Everton Under 18s boss Paul Tait recently announced through the club website that former player Leighton Baines will now be working as his assistant manager. The 36-year-old had 30 international caps to go with 420 appearance in the royal blue shirt during his playing career, and will bring that vast experience to the Blues youngsters now.
While no time frame other than “short-term” has been given, he is effectively filling a permanent Blues position recently vacated by coach and former striker Phil Jevons. One would assume then that either Everton are on the lookout for a permanent assistant to Tait from outside the club or there is a possibility that short-term might become much longer for the Toffees legend Baines.
The transition from Professional Development coach, a role specially created for him, to assistant manager at Under 18 level is of course not an easy one. It’s a detailed focus on one set of young players rather than the wider role with the under 23s and those (for instance Anthony Gordon and Jarrad Branthwaite) who have become regular first team squad players. Most encouragingly from the words of Paul Tait is that it does begin to sound like Leighton now has the appetite to develop as a coach.
This can only be good news for the supporters who will be delighted and for the very lucky players of our academy.
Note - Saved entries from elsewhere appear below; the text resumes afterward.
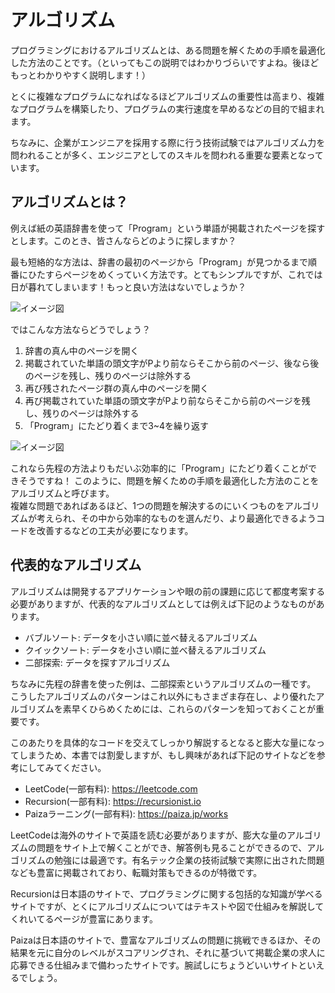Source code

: # アルゴリズム
プログラミングにおけるアルゴリズムとは、ある問題を解くための手順を最適化した方法のことです。（といってもこの説明ではわかりづらいですよね。後ほどもっとわかりやすく説明します！）

とくに複雑なプログラムになればなるほどアルゴリズムの重要性は高まり、複雑なプログラムを構築したり、プログラムの実行速度を早めるなどの目的で組まれます。

ちなみに、企業がエンジニアを採用する際に行う技術試験ではアルゴリズム力を問われることが多く、エンジニアとしてのスキルを問われる重要な要素となっています。

## アルゴリズムとは？
例えば紙の英語辞書を使って「Program」という単語が掲載されたページを探すとします。このとき、皆さんならどのように探しますか？

最も短絡的な方法は、辞書の最初のページから「Program」が見つかるまで順番にひたすらページをめくっていく方法です。とてもシンプルですが、これでは日が暮れてしまいます！もっと良い方法はないでしょうか？

![イメージ図](<../Chapter 2.コンピューターとプログラミングの仕組み/images/algorithm-1.png>)

ではこんな方法ならどうでしょう？
1. 辞書の真ん中のページを開く
2. 掲載されていた単語の頭文字がPより前ならそこから前のページ、後なら後のページを残し、残りのページは除外する
3. 再び残されたページ群の真ん中のページを開く
4. 再び掲載されていた単語の頭文字がPより前ならそこから前のページを残し、残りのページは除外する
5. 「Program」にたどり着くまで3~4を繰り返す

![イメージ図](<../Chapter 2.コンピューターとプログラミングの仕組み/images/algorithm-2.png>)

これなら先程の方法よりもだいぶ効率的に「Program」にたどり着くことができそうですね！ 
このように、問題を解くための手順を最適化した方法のことをアルゴリズムと呼びます。  
複雑な問題であればあるほど、1つの問題を解決するのにいくつものをアルゴリズムが考えられ、その中から効率的なものを選んだり、より最適化できるようコードを改善するなどの工夫が必要になります。

## 代表的なアルゴリズム
アルゴリズムは開発するアプリケーションや眼の前の課題に応じて都度考案する必要がありますが、代表的なアルゴリズムとしては例えば下記のようなものがあります。

- バブルソート: データを小さい順に並べ替えるアルゴリズム
- クイックソート: データを小さい順に並べ替えるアルゴリズム
- 二部探索: データを探すアルゴリズム

ちなみに先程の辞書を使った例は、二部探索というアルゴリズムの一種です。
こうしたアルゴリズムのパターンはこれ以外にもさまざま存在し、より優れたアルゴリズムを素早くひらめくためには、これらのパターンを知っておくことが重要です。

このあたりを具体的なコードを交えてしっかり解説するとなると膨大な量になってしまうため、本書では割愛しますが、もし興味があれば下記のサイトなどを参考にしてみてください。

- LeetCode(一部有料): https://leetcode.com
- Recursion(一部有料): https://recursionist.io
- Paizaラーニング(一部有料): https://paiza.jp/works

LeetCodeは海外のサイトで英語を読む必要がありますが、膨大な量のアルゴリズムの問題をサイト上で解くことができ、解答例も見ることができるので、アルゴリズムの勉強には最適です。有名テック企業の技術試験で実際に出された問題なども豊富に掲載されており、転職対策もできるのが特徴です。

Recursionは日本語のサイトで、プログラミングに関する包括的な知識が学べるサイトですが、とくにアルゴリズムについてはテキストや図で仕組みを解説してくれいてるページが豊富にあります。

Paizaは日本語のサイトで、豊富なアルゴリズムの問題に挑戦できるほか、その結果を元に自分のレベルがスコアリングされ、それに基づいて掲載企業の求人に応募できる仕組みまで備わったサイトです。腕試しにちょうどいいサイトといえるでしょう。

<!-- Updated -->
It will be interesting to see how this role develops and whether it encourages him to coach full-time.
In his playing days, Leighton Baines spent his entire career at left back in spite of the idea floated by Roberto Martinez that he could develop into the same kind of player as the German international Philipp Lahm. Lahm was also a former full back who later in his career played centre midfield extremely well displaying great loyalty to his club Bayern Munich. We all knew what Martinez meant and indeed Baines did play that role very briefly in a few games over Christmas 2014. His strength is not so much his versatility as a player however, it is his all round knowledge of the game at club and internationally. He played under five very different Everton managers and will have learned good and bad. It is that knowledge that could inspire the current Under 18s to success as a team but crucially as individuals learning their profession.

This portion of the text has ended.